§ **Problem to work on**
Tally every line of the material where "void" occurs, then write the total by itself.

§ **Supplied data**
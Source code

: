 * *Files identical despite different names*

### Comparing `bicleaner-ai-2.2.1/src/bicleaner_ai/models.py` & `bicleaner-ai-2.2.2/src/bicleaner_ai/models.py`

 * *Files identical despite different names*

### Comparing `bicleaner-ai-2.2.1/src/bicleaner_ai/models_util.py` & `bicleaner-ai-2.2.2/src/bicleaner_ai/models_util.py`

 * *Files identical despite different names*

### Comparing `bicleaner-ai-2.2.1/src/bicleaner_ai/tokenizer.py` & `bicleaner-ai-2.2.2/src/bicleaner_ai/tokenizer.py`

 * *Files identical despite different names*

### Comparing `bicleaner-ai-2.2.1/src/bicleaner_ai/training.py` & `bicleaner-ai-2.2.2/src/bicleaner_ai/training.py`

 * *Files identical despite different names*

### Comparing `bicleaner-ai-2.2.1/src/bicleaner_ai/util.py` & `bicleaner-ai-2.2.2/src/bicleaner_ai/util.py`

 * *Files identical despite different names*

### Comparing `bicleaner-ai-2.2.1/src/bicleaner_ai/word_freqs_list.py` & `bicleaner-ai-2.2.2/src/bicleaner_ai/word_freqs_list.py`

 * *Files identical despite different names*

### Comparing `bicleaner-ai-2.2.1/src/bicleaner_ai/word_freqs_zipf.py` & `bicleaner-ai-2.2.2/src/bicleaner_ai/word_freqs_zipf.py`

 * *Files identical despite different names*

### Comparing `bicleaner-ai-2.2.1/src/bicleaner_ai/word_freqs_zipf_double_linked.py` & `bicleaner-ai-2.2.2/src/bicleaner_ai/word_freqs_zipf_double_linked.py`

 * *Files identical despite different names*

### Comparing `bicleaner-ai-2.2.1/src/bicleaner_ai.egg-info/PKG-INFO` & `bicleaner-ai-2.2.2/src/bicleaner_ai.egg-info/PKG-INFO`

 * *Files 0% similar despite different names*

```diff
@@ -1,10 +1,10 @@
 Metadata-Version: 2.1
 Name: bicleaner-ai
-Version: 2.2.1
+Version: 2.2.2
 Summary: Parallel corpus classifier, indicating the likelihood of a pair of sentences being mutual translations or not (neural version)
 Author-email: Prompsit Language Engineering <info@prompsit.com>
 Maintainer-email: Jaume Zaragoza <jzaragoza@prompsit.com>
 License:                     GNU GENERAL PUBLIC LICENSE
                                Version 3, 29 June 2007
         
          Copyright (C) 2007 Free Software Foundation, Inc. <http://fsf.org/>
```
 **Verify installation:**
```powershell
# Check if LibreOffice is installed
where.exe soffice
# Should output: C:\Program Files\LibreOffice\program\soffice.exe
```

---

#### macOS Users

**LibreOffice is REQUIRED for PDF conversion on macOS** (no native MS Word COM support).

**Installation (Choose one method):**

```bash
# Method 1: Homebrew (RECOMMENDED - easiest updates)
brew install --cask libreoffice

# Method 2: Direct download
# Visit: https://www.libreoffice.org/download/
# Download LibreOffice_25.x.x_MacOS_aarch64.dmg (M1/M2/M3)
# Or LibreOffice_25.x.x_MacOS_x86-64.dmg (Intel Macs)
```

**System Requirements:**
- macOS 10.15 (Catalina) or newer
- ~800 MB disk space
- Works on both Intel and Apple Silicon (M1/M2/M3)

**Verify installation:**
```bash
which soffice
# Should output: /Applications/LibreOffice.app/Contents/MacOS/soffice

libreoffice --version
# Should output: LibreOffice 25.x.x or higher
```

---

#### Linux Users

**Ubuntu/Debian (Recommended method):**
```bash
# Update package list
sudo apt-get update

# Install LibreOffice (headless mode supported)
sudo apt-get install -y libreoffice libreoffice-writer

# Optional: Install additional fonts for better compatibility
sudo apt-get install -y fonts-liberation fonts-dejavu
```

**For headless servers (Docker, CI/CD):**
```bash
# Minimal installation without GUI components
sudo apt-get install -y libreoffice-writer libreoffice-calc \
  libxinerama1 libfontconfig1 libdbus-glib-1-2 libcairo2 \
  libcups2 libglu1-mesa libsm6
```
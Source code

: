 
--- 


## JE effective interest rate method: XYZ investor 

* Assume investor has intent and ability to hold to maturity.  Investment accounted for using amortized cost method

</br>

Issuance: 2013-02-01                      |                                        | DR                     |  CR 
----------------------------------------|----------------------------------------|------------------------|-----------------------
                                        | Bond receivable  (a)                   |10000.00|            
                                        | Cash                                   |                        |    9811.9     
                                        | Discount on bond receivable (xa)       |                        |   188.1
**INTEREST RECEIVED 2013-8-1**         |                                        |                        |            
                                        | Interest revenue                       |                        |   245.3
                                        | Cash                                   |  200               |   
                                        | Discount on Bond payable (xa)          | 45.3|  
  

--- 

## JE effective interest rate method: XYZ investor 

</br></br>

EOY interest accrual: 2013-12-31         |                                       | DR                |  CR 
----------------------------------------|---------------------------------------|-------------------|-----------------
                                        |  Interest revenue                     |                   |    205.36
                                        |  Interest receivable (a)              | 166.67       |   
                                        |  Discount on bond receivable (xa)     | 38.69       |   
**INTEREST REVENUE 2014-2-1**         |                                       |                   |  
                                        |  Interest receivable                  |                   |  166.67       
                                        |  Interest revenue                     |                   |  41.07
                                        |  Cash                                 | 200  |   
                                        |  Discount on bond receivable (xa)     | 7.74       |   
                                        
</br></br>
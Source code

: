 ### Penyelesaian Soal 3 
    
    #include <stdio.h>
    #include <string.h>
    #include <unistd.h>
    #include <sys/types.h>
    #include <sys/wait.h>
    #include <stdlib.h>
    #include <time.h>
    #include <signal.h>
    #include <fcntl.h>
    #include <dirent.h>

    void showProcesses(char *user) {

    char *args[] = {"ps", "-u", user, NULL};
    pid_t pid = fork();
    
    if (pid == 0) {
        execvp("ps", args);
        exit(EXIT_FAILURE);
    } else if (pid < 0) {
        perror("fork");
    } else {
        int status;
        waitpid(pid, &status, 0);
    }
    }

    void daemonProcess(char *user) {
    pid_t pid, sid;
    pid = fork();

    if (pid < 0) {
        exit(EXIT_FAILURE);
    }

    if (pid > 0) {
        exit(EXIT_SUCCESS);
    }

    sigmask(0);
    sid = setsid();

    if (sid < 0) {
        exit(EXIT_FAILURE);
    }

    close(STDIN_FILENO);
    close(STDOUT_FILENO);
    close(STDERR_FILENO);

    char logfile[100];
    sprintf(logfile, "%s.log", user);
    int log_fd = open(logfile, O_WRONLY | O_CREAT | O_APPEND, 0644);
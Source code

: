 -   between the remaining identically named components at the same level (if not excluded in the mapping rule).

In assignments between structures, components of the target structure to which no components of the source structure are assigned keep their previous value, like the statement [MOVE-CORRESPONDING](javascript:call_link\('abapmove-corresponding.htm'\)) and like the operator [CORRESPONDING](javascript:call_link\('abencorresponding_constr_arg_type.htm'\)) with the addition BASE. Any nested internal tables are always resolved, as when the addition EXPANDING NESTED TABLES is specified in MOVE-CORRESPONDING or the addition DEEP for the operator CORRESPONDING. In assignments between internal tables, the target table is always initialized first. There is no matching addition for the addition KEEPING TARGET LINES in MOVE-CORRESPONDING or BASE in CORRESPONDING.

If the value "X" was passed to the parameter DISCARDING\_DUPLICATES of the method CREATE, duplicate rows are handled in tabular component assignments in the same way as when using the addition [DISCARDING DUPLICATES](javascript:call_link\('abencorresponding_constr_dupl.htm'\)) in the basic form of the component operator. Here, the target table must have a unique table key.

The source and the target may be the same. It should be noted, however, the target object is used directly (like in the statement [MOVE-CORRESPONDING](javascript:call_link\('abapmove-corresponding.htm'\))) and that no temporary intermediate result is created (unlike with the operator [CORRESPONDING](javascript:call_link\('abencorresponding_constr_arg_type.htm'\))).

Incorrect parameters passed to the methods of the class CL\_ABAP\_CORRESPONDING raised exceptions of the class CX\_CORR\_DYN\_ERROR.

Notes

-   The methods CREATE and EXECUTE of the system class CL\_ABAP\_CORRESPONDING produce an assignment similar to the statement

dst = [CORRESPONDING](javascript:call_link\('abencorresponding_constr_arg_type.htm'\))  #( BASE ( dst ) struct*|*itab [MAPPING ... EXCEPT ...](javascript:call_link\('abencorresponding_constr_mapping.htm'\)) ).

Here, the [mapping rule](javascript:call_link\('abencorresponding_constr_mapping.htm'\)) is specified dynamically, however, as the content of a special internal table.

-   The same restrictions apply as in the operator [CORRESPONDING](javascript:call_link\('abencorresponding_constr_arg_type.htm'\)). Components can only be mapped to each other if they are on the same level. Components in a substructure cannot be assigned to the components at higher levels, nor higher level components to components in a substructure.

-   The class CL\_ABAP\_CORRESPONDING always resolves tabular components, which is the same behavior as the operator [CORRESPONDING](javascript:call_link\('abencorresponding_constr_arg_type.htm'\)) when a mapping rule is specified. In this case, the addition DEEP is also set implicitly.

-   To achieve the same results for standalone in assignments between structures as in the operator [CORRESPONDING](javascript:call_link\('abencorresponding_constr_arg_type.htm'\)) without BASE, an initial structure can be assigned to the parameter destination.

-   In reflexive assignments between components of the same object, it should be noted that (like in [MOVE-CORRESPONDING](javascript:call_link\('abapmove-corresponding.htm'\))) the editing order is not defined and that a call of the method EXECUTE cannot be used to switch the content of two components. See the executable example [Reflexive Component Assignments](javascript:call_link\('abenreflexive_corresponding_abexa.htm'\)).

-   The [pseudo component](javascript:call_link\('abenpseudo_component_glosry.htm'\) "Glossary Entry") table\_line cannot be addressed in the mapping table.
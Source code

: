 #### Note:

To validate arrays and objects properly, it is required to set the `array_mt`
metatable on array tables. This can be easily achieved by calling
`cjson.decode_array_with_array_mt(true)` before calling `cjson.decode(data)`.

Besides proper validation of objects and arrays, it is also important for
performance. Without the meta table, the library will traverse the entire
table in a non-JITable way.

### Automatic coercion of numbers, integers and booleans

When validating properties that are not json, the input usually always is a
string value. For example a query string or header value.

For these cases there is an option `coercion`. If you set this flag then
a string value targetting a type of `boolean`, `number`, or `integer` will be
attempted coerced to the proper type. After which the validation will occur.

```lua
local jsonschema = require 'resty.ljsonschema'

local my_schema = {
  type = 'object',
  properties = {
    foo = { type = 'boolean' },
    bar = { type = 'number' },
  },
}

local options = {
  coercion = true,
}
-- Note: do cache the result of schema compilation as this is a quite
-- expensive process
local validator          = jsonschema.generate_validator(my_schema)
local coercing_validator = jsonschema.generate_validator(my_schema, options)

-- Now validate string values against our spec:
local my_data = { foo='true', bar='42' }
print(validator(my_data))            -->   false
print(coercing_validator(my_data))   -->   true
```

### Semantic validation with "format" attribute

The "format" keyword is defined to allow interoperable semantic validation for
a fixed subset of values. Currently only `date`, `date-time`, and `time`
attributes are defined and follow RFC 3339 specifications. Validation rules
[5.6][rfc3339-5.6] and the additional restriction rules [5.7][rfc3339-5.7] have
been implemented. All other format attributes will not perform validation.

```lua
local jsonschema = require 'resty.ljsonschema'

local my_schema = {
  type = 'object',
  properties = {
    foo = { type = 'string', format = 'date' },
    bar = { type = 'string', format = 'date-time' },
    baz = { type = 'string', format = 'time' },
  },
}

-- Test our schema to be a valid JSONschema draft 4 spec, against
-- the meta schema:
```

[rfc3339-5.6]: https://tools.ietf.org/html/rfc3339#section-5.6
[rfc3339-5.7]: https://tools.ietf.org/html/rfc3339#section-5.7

§ **Worked solution**
2